「元の生活をかえせ・原発事故被害いわき訴訟」原告の長谷部郁子さん(80)は、11月21日、福島地裁いわき支部で行われた第2回口頭弁論でこう訴えました。
広島と福島と2度の被ばくに「原爆とも原発とも私はともには暮らせない」と泣いていた、いわき市在住の広島の被ばく2世の女性のことを紹介し、「生きているうちに、以前のように豊かな地域になったいわき市を見たい」。紹介した女性は福島の明日に希望をなくし、自ら命を絶ったといいます。
東京都世田谷区出身の長谷部さんは大学で心理学を学びました。調査官として、いわき市にある家庭裁判所に赴任。以後、38年間、福島家庭裁判所の調査官を務めました。
■苦しい体験越えて
家裁調査官は、非行を犯した少年などの家庭や学校の環境、生い立ちなどを調査し、裁判官が適切な指導や処遇を考えるうえで参考になる報告書を作成します。この仕事を志したのは、戦前の小学5年生のときの苦い体験があったからでした。
転校生がいて教師から「あの子には近づかないように」と言われていました。「不良だ」と思いました。そのことを人に話したことから、転校生から強い抗議を受けました。
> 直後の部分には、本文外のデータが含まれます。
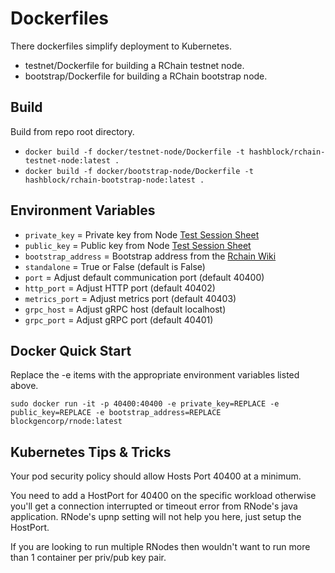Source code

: # Dockerfiles

There dockerfiles simplify deployment to Kubernetes.

- testnet/Dockerfile for building a RChain testnet node.
- bootstrap/Dockerfile for building a RChain bootstrap node.

## Build

Build from repo root directory.

- `docker build -f docker/testnet-node/Dockerfile -t hashblock/rchain-testnet-node:latest .`
- `docker build -f docker/bootstrap-node/Dockerfile -t hashblock/rchain-bootstrap-node:latest .`

## Environment Variables

- `private_key` = Private key from Node [Test Session Sheet](https://docs.google.com/spreadsheets/d/18merD3OzaDk7nmxQ78SUZBzWLbxA-aOnmcdxpXrp_U0/edit#gid=0)
- `public_key` = Public key from Node [Test Session Sheet](https://docs.google.com/spreadsheets/d/18merD3OzaDk7nmxQ78SUZBzWLbxA-aOnmcdxpXrp_U0/edit#gid=0)
- `bootstrap_address` = Bootstrap address from the [Rchain Wiki](https://rchain.atlassian.net/wiki/spaces/CORE/pages/501842019/RNode+bootstrap+addresses)
- `standalone` = True or False (default is False)
- `port` = Adjust default communication port (default 40400)
- `http_port` = Adjust HTTP port (default 40402)
- `metrics_port` = Adjust metrics port (default 40403)
- `grpc_host` = Adjust gRPC host (default localhost)
- `grpc_port` = Adjust gRPC port (default 40401)

## Docker Quick Start

Replace the -e items with the appropriate environment variables listed above.

`sudo docker run -it -p 40400:40400 -e private_key=REPLACE -e public_key=REPLACE -e bootstrap_address=REPLACE blockgencorp/rnode:latest`

## Kubernetes Tips & Tricks

Your pod security policy should allow Hosts Port 40400 at a minimum.

You need to add a HostPort for 40400 on the specific workload otherwise you'll get a connection interrupted or timeout error from RNode's java application. RNode's upnp setting will not help you here, just setup the HostPort.

If you are looking to run multiple RNodes then wouldn't want to run more than 1 container per priv/pub key pair.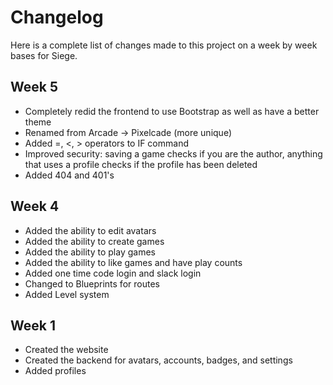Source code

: # Changelog

Here is a complete list of changes made to this project on a week by week bases for Siege.

## Week 5

- Completely redid the frontend to use Bootstrap as well as have a better theme
- Renamed from Arcade -> Pixelcade (more unique)
- Added =, <, > operators to IF command
- Improved security: saving a game checks if you are the author, anything that uses a profile checks if the profile has been deleted
- Added 404 and 401's

## Week 4

- Added the ability to edit avatars
- Added the ability to create games
- Added the ability to play games
- Added the ability to like games and have play counts
- Added one time code login and slack login
- Changed to Blueprints for routes
- Added Level system

## Week 1

- Created the website
- Created the backend for avatars, accounts, badges, and settings
- Added profiles
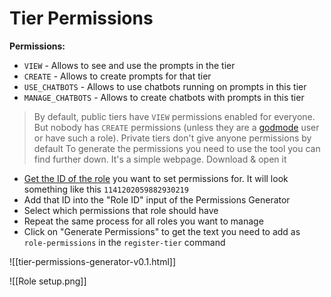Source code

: # Tier Permissions

__**Permissions:**__
- `VIEW` - Allows to see and use the prompts in the tier
- `CREATE` - Allows to create prompts for that tier
- `USE_CHATBOTS` - Allows to use chatbots running on prompts in this tier
- `MANAGE_CHATBOTS` - Allows to create chatbots with prompts in this tier

> By default, public tiers have `VIEW` permissions enabled for everyone. But nobody has `CREATE` permissions (unless they are a [godmode](https://discord.com/channels/1100933695986208849/1141470321245954189) user or have such a role). Private tiers don't give anyone permissions by default
> To generate the permissions you need to use the tool you can find further down. It's a simple webpage. Download & open it

- [Get the ID of the role](<https://discord.com/channels/1100933695986208849/1149283993548759090>) you want to set permissions for. It will look something like this `1141202059882930219`
- Add that ID into the "Role ID" input of the Permissions Generator
- Select which permissions that role should have
- Repeat the same process for all roles you want to manage
- Click on "Generate Permissions" to get the text you need to add as `role-permissions` in the `register-tier` command




![[tier-permissions-generator-v0.1.html]]

![[Role setup.png]]
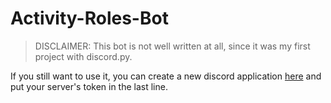 # Activity-Roles-Bot

>DISCLAIMER: This bot is not well written at all, since it was my first project with discord.py.

If you still want to use it, you can create a new discord application [here](https://discord.com/developers/applications) and put your server's token in the last line.

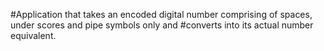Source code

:#Application that takes an encoded digital number comprising of spaces, under scores and pipe symbols only and 
#converts into its actual number equivalent.
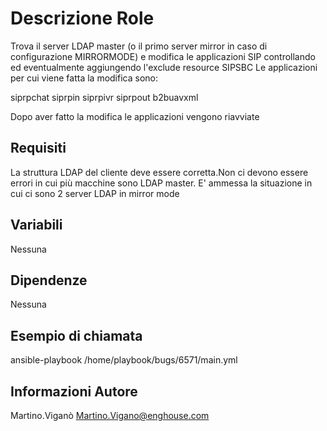 Descrizione Role
=========

Trova il server LDAP master (o il primo server mirror in caso di configurazione MIRRORMODE) e modifica le applicazioni SIP controllando ed eventualmente aggiungendo l'exclude resource SIPSBC
Le applicazioni per cui viene fatta la modifica sono:

siprpchat
siprpin
siprpivr
siprpout
b2buavxml

Dopo aver fatto la modifica le applicazioni vengono riavviate

Requisiti
------------

La struttura LDAP del cliente deve essere corretta.Non ci devono essere errori in cui più macchine sono LDAP master.
E' ammessa la situazione in cui ci sono 2 server LDAP in mirror mode

Variabili
--------------

Nessuna

Dipendenze
------------

Nessuna

Esempio di chiamata
----------------

ansible-playbook /home/playbook/bugs/6571/main.yml

Informazioni Autore
------------------

Martino.Viganò
Martino.Vigano@enghouse.com
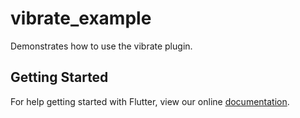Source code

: # vibrate_example

Demonstrates how to use the vibrate plugin.

## Getting Started

For help getting started with Flutter, view our online
[documentation](https://flutter.io/).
教師から言われたからとはいえ、思慮なく同級生にレッテルを貼って傷つけたことが深い後悔となりました。
「憲法13条(個人の尊重)の精神で生きてきた」という長谷部さん。人の行動と心の動きを科学的に研究する心理学を探求。それを生かして家裁調査官の仕事を生涯の仕事としたのです。
赴任したころのいわき市は「炭鉱と漁業の街」で暴力による支配が横行。子どもたちもすさんでいました。「少年のこころに寄り添い、言い分を良く聞く」ことに努めました。
東京電力福島第1原発が運転を開始したころの出来事です。原発関連の仕事をしていた少年が覚せい剤をやくざから売りつけられていました。少年は、追突事故を起こして長谷部さんが担当しました。
「危険な仕事なんじゃないの」と聞くと、「もともとシンナーや覚せい剤で痛めつけているので、放射能を浴びても、それで死んだのかは分からない」と話していました。「若者を働かせるなど論外。職業安定法違反。違法がまかり通っていた。若い人の命さえも、闇から闇に覆い隠され、違法が堂々と行われていることに原発という産業に疑問を感じました」
■表裏のたたかい
「3・11」の原発事故は、生命を脅かし、自由を奪い、幸せに暮らす権利をずたずたに壊しました。「子や孫たちに原発事故以前のいわき市の四季折々の豊かな自然と暮らしを取り戻し、それを手渡してから死にたい」と、訴訟に加わりました。
生きづらさに追いうちをかけた秘密保護法の強行成立。「戦前の大本営発表だけを押し付けた社会に逆戻り」を感じています。
「原発事故の真実を知ろうとすると罰せられる。自分の命が危うくされている。原発ゼロと秘密保護法廃止の活動を表裏のたたかいとして頑張ります」。